Ce sont surtout les moyennes et les grandes entreprises qui ont recours à ce type de dispositif. Mais la proportion de salariés concernés par ces plans est en forte hausse dans les entreprises de moins de 10 salariés : elle passe à 17,3% dans ce type de structure, soit une hausse de 3,6 points.

Des primes moins élevées en raison de la crise

A noter que la crise sanitaire a eu un impact sur le nombre de bénéficiaires. En baisse de 3,8% par rapport à 2019, ils sont 7,6 millions à avoir touché une prime d’intéressement ou de participation. La pandémie a aussi eu un effet à la baisse sur le montant des primes : dans les entreprises de 10 salariés ou plus, leur montant moyen est de 2440 € brut par salarié, soit 220 € de moins que l’année précédente.

Hello WorkPlace – 28/04/2022

En sus de sa propre analyse, la Dares fournit également ses données, dont nous avons extrait quelques graphiques, toujours plus parlants (même si moins approfondis) que les tableaux de chiffres. L’inflexion de 2020 s’y voit très bien.

Participation, intéressements & abondements dans les entreprises de + de 10 salariés

Montants versés au titre de l’année indiquée dans les graphiques (donc généralement versés l’année suivante en ce qui concerne la participation et l’intéressement).

Montants versés chez Orange SA

Montants versés au titre de l’année indiquée dans les graphiques, en année n+1. Attention, la période de référence n’est pas la même que dans les graphiques de la Dares (nos séries ne démarrent qu’en 2014, mais vont jusqu’aux données 2021).

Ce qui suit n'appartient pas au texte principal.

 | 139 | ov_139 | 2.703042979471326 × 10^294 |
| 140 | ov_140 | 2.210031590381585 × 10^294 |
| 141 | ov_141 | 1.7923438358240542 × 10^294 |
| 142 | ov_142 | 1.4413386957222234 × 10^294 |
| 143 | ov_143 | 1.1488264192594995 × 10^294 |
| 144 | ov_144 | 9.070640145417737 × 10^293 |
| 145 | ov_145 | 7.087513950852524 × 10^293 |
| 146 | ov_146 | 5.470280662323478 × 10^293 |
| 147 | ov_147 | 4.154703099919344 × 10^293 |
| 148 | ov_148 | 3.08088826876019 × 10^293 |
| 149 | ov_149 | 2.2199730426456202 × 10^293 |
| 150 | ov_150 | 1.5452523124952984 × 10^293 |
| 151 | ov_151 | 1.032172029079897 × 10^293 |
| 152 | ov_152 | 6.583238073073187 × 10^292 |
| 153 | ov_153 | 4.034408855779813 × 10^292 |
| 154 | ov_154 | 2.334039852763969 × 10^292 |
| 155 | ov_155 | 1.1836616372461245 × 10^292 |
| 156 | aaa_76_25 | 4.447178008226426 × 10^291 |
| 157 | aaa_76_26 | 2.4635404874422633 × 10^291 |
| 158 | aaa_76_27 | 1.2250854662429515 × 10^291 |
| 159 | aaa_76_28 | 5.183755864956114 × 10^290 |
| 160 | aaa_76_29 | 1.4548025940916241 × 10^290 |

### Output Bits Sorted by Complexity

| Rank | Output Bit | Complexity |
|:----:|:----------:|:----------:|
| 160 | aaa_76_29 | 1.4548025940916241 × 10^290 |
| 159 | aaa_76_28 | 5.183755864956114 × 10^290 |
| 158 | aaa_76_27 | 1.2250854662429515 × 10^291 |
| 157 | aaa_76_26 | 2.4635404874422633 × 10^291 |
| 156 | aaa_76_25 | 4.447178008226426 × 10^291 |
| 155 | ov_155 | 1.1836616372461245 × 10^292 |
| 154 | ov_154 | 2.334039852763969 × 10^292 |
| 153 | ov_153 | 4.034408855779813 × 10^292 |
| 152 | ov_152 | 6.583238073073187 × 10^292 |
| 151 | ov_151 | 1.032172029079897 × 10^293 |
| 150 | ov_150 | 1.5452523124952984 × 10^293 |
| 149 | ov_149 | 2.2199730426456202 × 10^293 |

Nous n’avons pas les données suffisantes pour intégrer les montants versés dans les filiales, qui sont généralement inférieurs à ceux de la maison mère, et nos montants moyens sont basés sur le montant versé pour le salaire moyen : les données ne sont donc pas rigoureusement comparables avec celles de la Dares, mais permettent tout de même des comparaisons générales.

Chez Orange, on constate le même fléchissement de la participation en 2020.

En revanche, l’intéressement n’a pas été affecté, en raison de sa formule de calcul : si la crise sanitaire a entraîné une baisse du chiffre d’affaires, elle a diminué les charges opérationnelles (frais de déplacements, économie d’énergie, etc…) et plus encore les eCapex (investissements), du fait notamment de retards de déploiements réseaux, ce qui a permis de dépasser l’objectif de l’indicateur de performance opérationnelle (IPO) et de déclencher l’intéressement maximal (détails sur le site CFE-CGC Orange).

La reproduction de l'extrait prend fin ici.